[The task]
Once the pictures are set aside, reproduce the remaining data exactly.

(Dataset excerpts)
※

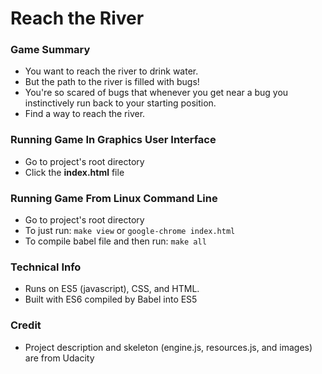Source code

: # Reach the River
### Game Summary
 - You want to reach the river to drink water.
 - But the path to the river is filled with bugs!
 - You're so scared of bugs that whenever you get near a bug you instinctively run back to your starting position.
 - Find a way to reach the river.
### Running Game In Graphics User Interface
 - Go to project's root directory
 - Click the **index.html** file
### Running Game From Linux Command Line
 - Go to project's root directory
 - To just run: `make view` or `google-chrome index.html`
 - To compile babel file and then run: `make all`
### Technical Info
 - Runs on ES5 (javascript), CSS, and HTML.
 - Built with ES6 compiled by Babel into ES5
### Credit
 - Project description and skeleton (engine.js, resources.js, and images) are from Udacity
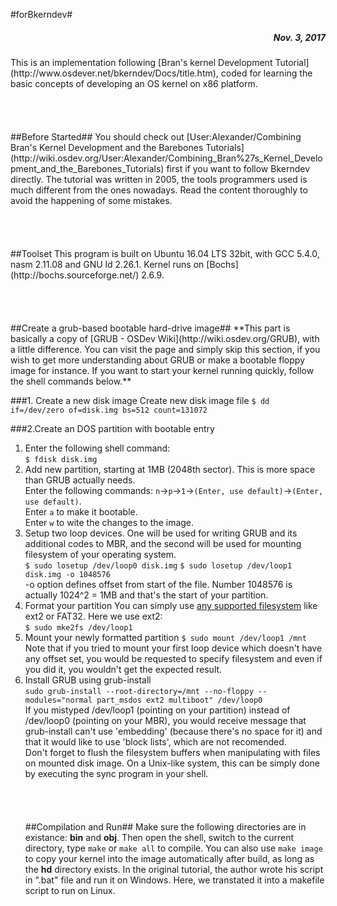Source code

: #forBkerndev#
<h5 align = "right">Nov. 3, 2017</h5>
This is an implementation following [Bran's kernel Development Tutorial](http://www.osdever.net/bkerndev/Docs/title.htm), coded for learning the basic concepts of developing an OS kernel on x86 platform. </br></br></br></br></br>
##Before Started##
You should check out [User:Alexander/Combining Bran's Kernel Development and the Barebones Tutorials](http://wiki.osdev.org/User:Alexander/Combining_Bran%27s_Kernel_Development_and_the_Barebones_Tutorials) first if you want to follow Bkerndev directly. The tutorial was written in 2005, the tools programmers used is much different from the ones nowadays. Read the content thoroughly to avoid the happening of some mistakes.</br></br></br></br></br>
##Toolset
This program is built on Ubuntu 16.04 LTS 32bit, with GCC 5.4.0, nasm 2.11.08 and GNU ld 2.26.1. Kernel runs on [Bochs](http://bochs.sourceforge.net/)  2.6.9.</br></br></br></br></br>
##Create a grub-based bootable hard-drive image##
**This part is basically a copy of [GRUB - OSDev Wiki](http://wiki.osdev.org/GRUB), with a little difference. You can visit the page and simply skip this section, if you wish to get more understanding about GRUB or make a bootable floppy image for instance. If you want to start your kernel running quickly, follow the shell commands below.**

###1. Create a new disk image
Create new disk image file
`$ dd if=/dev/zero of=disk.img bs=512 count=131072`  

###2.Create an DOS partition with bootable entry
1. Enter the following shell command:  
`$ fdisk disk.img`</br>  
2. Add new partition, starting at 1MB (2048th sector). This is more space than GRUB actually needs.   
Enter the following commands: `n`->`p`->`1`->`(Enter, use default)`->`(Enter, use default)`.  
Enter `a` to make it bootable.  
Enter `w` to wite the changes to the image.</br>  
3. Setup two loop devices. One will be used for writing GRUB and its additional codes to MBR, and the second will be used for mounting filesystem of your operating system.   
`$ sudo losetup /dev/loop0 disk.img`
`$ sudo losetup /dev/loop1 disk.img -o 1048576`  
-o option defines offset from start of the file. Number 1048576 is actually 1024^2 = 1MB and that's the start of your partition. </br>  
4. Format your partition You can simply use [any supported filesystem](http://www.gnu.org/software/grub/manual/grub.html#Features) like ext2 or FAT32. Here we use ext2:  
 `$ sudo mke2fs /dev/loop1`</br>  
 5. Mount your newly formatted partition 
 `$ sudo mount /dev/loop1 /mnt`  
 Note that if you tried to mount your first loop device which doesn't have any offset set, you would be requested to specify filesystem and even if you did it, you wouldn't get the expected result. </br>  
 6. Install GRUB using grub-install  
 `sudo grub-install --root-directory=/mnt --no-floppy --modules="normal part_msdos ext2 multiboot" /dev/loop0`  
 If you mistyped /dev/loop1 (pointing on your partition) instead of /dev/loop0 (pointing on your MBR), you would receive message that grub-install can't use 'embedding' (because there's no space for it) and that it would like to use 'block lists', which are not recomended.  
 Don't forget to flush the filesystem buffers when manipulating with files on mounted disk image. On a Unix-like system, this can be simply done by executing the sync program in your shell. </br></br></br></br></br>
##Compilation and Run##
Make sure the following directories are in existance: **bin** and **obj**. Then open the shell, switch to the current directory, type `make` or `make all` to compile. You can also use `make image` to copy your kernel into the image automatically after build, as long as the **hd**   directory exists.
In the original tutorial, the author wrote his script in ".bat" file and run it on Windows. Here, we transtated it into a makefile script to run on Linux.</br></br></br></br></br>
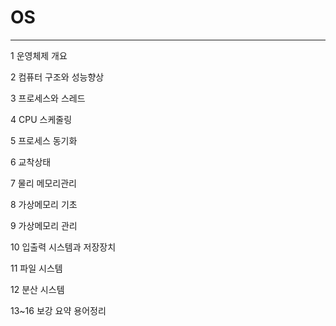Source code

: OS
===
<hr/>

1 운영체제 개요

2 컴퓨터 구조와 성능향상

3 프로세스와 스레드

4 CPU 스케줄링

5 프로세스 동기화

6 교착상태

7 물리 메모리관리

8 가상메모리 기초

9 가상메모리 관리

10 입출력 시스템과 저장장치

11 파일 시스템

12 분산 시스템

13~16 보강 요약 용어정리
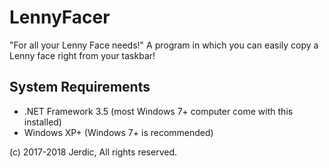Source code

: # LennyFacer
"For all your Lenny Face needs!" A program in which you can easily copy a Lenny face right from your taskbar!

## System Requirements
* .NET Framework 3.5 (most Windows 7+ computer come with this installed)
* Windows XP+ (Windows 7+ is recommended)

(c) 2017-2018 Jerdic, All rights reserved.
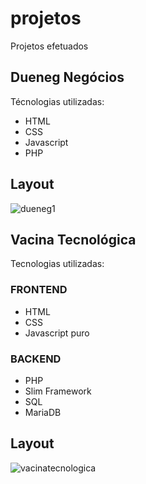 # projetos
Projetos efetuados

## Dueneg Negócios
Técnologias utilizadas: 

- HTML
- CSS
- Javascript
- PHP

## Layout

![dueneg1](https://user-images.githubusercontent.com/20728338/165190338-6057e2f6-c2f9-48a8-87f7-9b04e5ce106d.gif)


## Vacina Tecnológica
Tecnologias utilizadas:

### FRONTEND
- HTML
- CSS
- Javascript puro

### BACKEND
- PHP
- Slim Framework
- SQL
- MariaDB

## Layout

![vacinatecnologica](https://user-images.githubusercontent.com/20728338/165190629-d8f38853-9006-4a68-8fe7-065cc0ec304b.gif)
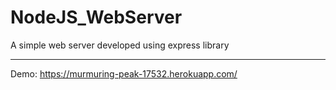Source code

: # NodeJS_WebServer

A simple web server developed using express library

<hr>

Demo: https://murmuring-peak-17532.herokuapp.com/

※

[Solution to the exercise]
Source code

: # Reach the River
### Game Summary
 - You want to reach the river to drink water.
 - But the path to the river is filled with bugs!
 - You're so scared of bugs that whenever you get near a bug you instinctively run back to your starting position.
 - Find a way to reach the river.
### Running Game In Graphics User Interface
 - Go to project's root directory
 - Click the **index.html** file
### Running Game From Linux Command Line
 - Go to project's root directory
 - To just run: `make view` or `google-chrome index.html`
 - To compile babel file and then run: `make all`
### Technical Info
 - Runs on ES5 (javascript), CSS, and HTML.
 - Built with ES6 compiled by Babel into ES5
### Credit
 - Project description and skeleton (engine.js, resources.js, and images) are from Udacity
Source code

: #forBkerndev#
<h5 align = "right">Nov. 3, 2017</h5>
This is an implementation following [Bran's kernel Development Tutorial](http://www.osdever.net/bkerndev/Docs/title.htm), coded for learning the basic concepts of developing an OS kernel on x86 platform. </br></br></br></br></br>
##Before Started##
You should check out [User:Alexander/Combining Bran's Kernel Development and the Barebones Tutorials](http://wiki.osdev.org/User:Alexander/Combining_Bran%27s_Kernel_Development_and_the_Barebones_Tutorials) first if you want to follow Bkerndev directly. The tutorial was written in 2005, the tools programmers used is much different from the ones nowadays. Read the content thoroughly to avoid the happening of some mistakes.</br></br></br></br></br>
##Toolset
This program is built on Ubuntu 16.04 LTS 32bit, with GCC 5.4.0, nasm 2.11.08 and GNU ld 2.26.1. Kernel runs on [Bochs](http://bochs.sourceforge.net/)  2.6.9.</br></br></br></br></br>
##Create a grub-based bootable hard-drive image##
**This part is basically a copy of [GRUB - OSDev Wiki](http://wiki.osdev.org/GRUB), with a little difference. You can visit the page and simply skip this section, if you wish to get more understanding about GRUB or make a bootable floppy image for instance. If you want to start your kernel running quickly, follow the shell commands below.**

###1. Create a new disk image
Create new disk image file
`$ dd if=/dev/zero of=disk.img bs=512 count=131072`  

###2.Create an DOS partition with bootable entry
1. Enter the following shell command:  
`$ fdisk disk.img`</br>  
2. Add new partition, starting at 1MB (2048th sector). This is more space than GRUB actually needs.   
Enter the following commands: `n`->`p`->`1`->`(Enter, use default)`->`(Enter, use default)`.  
Enter `a` to make it bootable.  
Enter `w` to wite the changes to the image.</br>  
3. Setup two loop devices. One will be used for writing GRUB and its additional codes to MBR, and the second will be used for mounting filesystem of your operating system.   
`$ sudo losetup /dev/loop0 disk.img`
`$ sudo losetup /dev/loop1 disk.img -o 1048576`  
-o option defines offset from start of the file. Number 1048576 is actually 1024^2 = 1MB and that's the start of your partition. </br>  
4. Format your partition You can simply use [any supported filesystem](http://www.gnu.org/software/grub/manual/grub.html#Features) like ext2 or FAT32. Here we use ext2:  
 `$ sudo mke2fs /dev/loop1`</br>  
 5. Mount your newly formatted partition 
 `$ sudo mount /dev/loop1 /mnt`  
 Note that if you tried to mount your first loop device which doesn't have any offset set, you would be requested to specify filesystem and even if you did it, you wouldn't get the expected result. </br>  
 6. Install GRUB using grub-install  
 `sudo grub-install --root-directory=/mnt --no-floppy --modules="normal part_msdos ext2 multiboot" /dev/loop0`  
 If you mistyped /dev/loop1 (pointing on your partition) instead of /dev/loop0 (pointing on your MBR), you would receive message that grub-install can't use 'embedding' (because there's no space for it) and that it would like to use 'block lists', which are not recomended.  
 Don't forget to flush the filesystem buffers when manipulating with files on mounted disk image. On a Unix-like system, this can be simply done by executing the sync program in your shell. </br></br></br></br></br>
##Compilation and Run##
Make sure the following directories are in existance: **bin** and **obj**. Then open the shell, switch to the current directory, type `make` or `make all` to compile. You can also use `make image` to copy your kernel into the image automatically after build, as long as the **hd**   directory exists.
In the original tutorial, the author wrote his script in ".bat" file and run it on Windows. Here, we transtated it into a makefile script to run on Linux.</br></br></br></br></br>
Source code

: OS
===
<hr/>

1 운영체제 개요

2 컴퓨터 구조와 성능향상

3 프로세스와 스레드

4 CPU 스케줄링

5 프로세스 동기화

6 교착상태

7 물리 메모리관리

8 가상메모리 기초

9 가상메모리 관리

10 입출력 시스템과 저장장치

11 파일 시스템

12 분산 시스템

13~16 보강 요약 용어정리
Source code

: # LennyFacer
"For all your Lenny Face needs!" A program in which you can easily copy a Lenny face right from your taskbar!

## System Requirements
* .NET Framework 3.5 (most Windows 7+ computer come with this installed)
* Windows XP+ (Windows 7+ is recommended)

(c) 2017-2018 Jerdic, All rights reserved.
 # projetos
Projetos efetuados

## Dueneg Negócios
Técnologias utilizadas: 

- HTML
- CSS
- Javascript
- PHP

## Layout

![dueneg1](https://user-images.githubusercontent.com/20728338/165190338-6057e2f6-c2f9-48a8-87f7-9b04e5ce106d.gif)


## Vacina Tecnológica
Tecnologias utilizadas:

### FRONTEND
- HTML
- CSS
- Javascript puro

### BACKEND
- PHP
- Slim Framework
- SQL
- MariaDB

## Layout

![vacinatecnologica](https://user-images.githubusercontent.com/20728338/165190629-d8f38853-9006-4a68-8fe7-065cc0ec304b.gif)
Source code

: # NodeJS_WebServer

A simple web server developed using express library

<hr>

Demo: https://murmuring-peak-17532.herokuapp.com/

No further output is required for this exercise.